The best discoveries in reading are not those we simply enjoy ourselves but those we can share with others whose pleasure we know will equal our own – and the best of these discoveries are those we can share with children whose passion for reading is just developing. The iPad app The Fantastic Flying Books of Mr Morris Lessmore by William Joyce is just such a discovery and, if it can be considered a book, it is the best book about books since Alberto Manguel’s The Library at Night.
Joyce is both a brilliant children’s author and a computer animator skilled enough to have worked on Pixar films, and here his two talents merge as exquisitely as Beatrix Potter’s gifts for illustration and storytelling in Peter Rabbit. When our hero is caught in a hurricane – which the reader causes by swiping a finger across the screen – he loses his beloved library, and is inconsolable until he sights ‘a festive squadron of flying books’ that guides him to a secret paradise: a house stocked floorboards to rafters with fine volumes on every subject.

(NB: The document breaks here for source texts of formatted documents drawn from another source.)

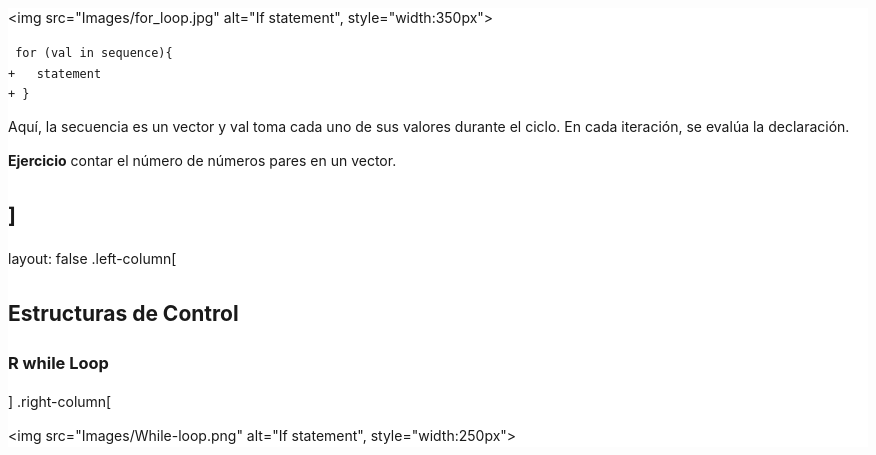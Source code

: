<img src="Images/for_loop.jpg" alt="If statement", style="width:350px">

```
 for (val in sequence){
+   statement
+ }

```

Aquí, la secuencia es un vector y val toma cada uno de sus valores durante el ciclo. En cada iteración, se evalúa la declaración.


**Ejercicio**  contar el número de números pares en un vector.

]
---
layout: false
.left-column[
  ##  Estructuras de Control 
   ### R while Loop
]
.right-column[

<img src="Images/While-loop.png" alt="If statement", style="width:250px">

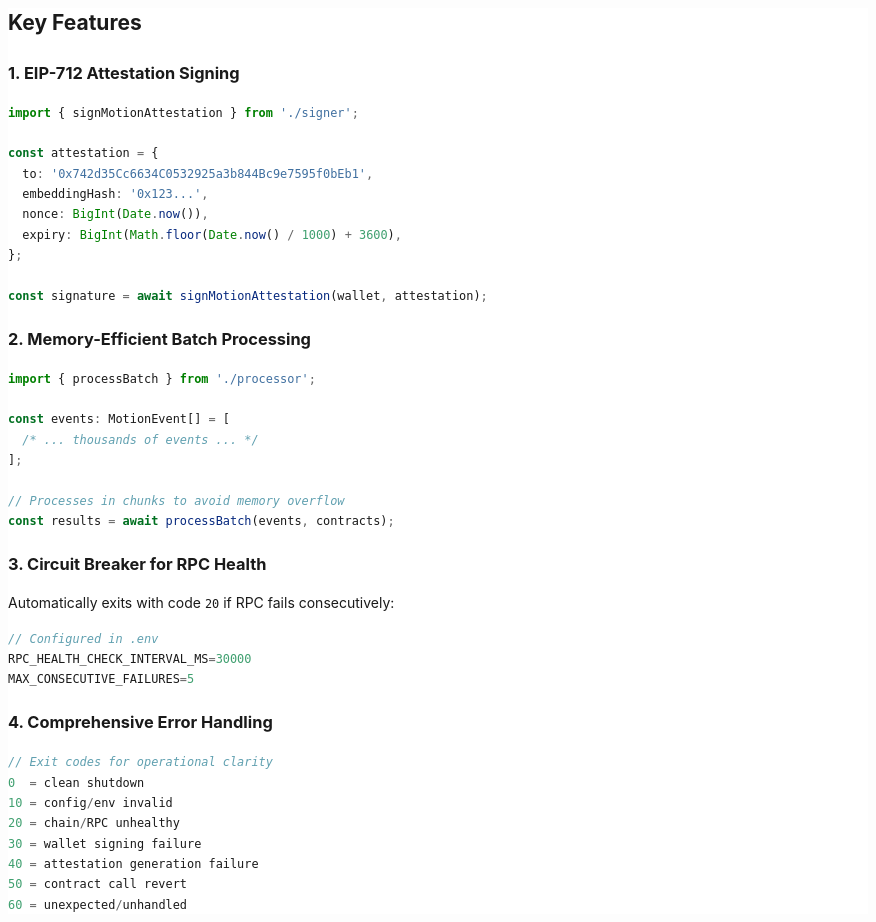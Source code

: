 ## Key Features

### 1. EIP-712 Attestation Signing

```typescript
import { signMotionAttestation } from './signer';

const attestation = {
  to: '0x742d35Cc6634C0532925a3b844Bc9e7595f0bEb1',
  embeddingHash: '0x123...',
  nonce: BigInt(Date.now()),
  expiry: BigInt(Math.floor(Date.now() / 1000) + 3600),
};

const signature = await signMotionAttestation(wallet, attestation);
```

### 2. Memory-Efficient Batch Processing

```typescript
import { processBatch } from './processor';

const events: MotionEvent[] = [
  /* ... thousands of events ... */
];

// Processes in chunks to avoid memory overflow
const results = await processBatch(events, contracts);
```

### 3. Circuit Breaker for RPC Health

Automatically exits with code `20` if RPC fails consecutively:

```typescript
// Configured in .env
RPC_HEALTH_CHECK_INTERVAL_MS=30000
MAX_CONSECUTIVE_FAILURES=5
```

### 4. Comprehensive Error Handling

```typescript
// Exit codes for operational clarity
0  = clean shutdown
10 = config/env invalid
20 = chain/RPC unhealthy
30 = wallet signing failure
40 = attestation generation failure
50 = contract call revert
60 = unexpected/unhandled
```
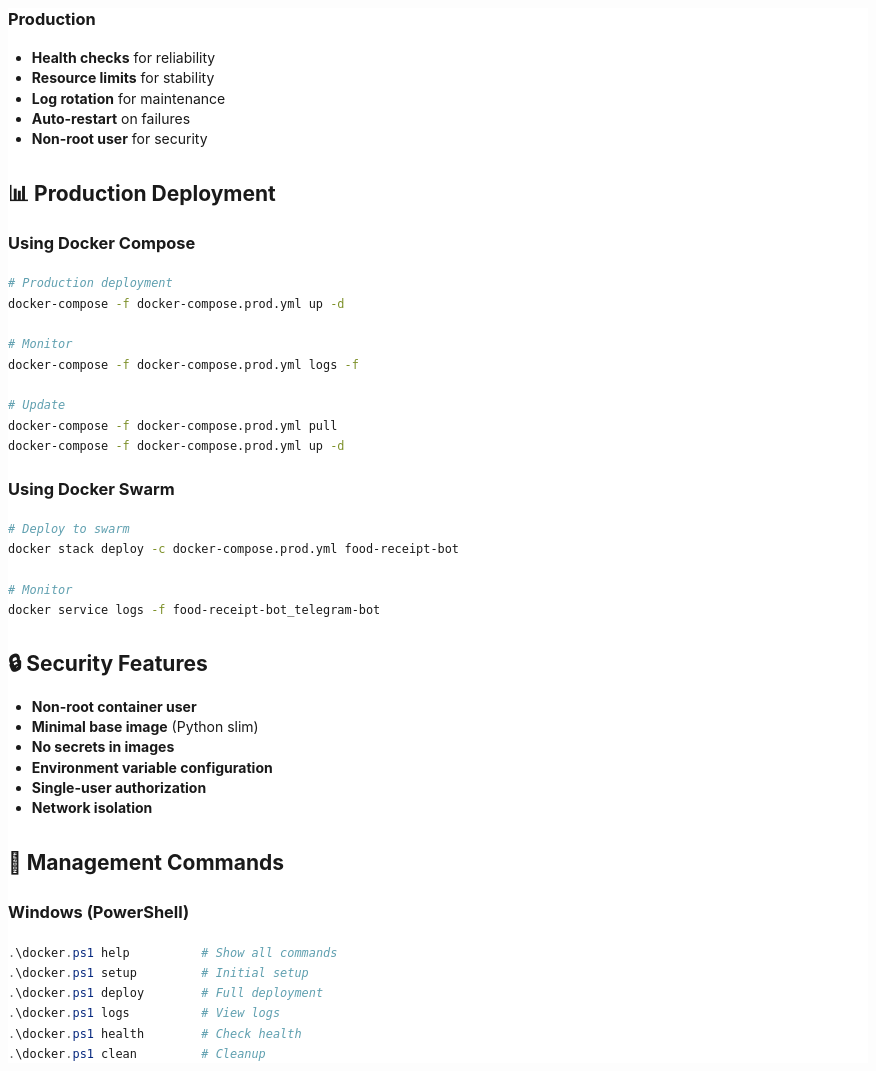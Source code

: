 ### Production
- **Health checks** for reliability
- **Resource limits** for stability
- **Log rotation** for maintenance
- **Auto-restart** on failures
- **Non-root user** for security

## 📊 Production Deployment

### Using Docker Compose
```bash
# Production deployment
docker-compose -f docker-compose.prod.yml up -d

# Monitor
docker-compose -f docker-compose.prod.yml logs -f

# Update
docker-compose -f docker-compose.prod.yml pull
docker-compose -f docker-compose.prod.yml up -d
```

### Using Docker Swarm
```bash
# Deploy to swarm
docker stack deploy -c docker-compose.prod.yml food-receipt-bot

# Monitor
docker service logs -f food-receipt-bot_telegram-bot
```

## 🔒 Security Features

- **Non-root container user**
- **Minimal base image** (Python slim)
- **No secrets in images**
- **Environment variable configuration**
- **Single-user authorization**
- **Network isolation**

## 📝 Management Commands

### Windows (PowerShell)
```powershell
.\docker.ps1 help          # Show all commands
.\docker.ps1 setup         # Initial setup
.\docker.ps1 deploy        # Full deployment
.\docker.ps1 logs          # View logs
.\docker.ps1 health        # Check health
.\docker.ps1 clean         # Cleanup
```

The story is beautiful and bittersweet, the interactive elements are astonishing and ingenious, and the message is always that, no matter how eye-catching the advancements of technology, reading is and will remain an unsurpassable source of comfort, entertainment and enlightenment. I am uncertain if Morris Lessmore is a book, an e-book, a mobile phone app or an interactive film – but I am totally certain it is a masterpiece.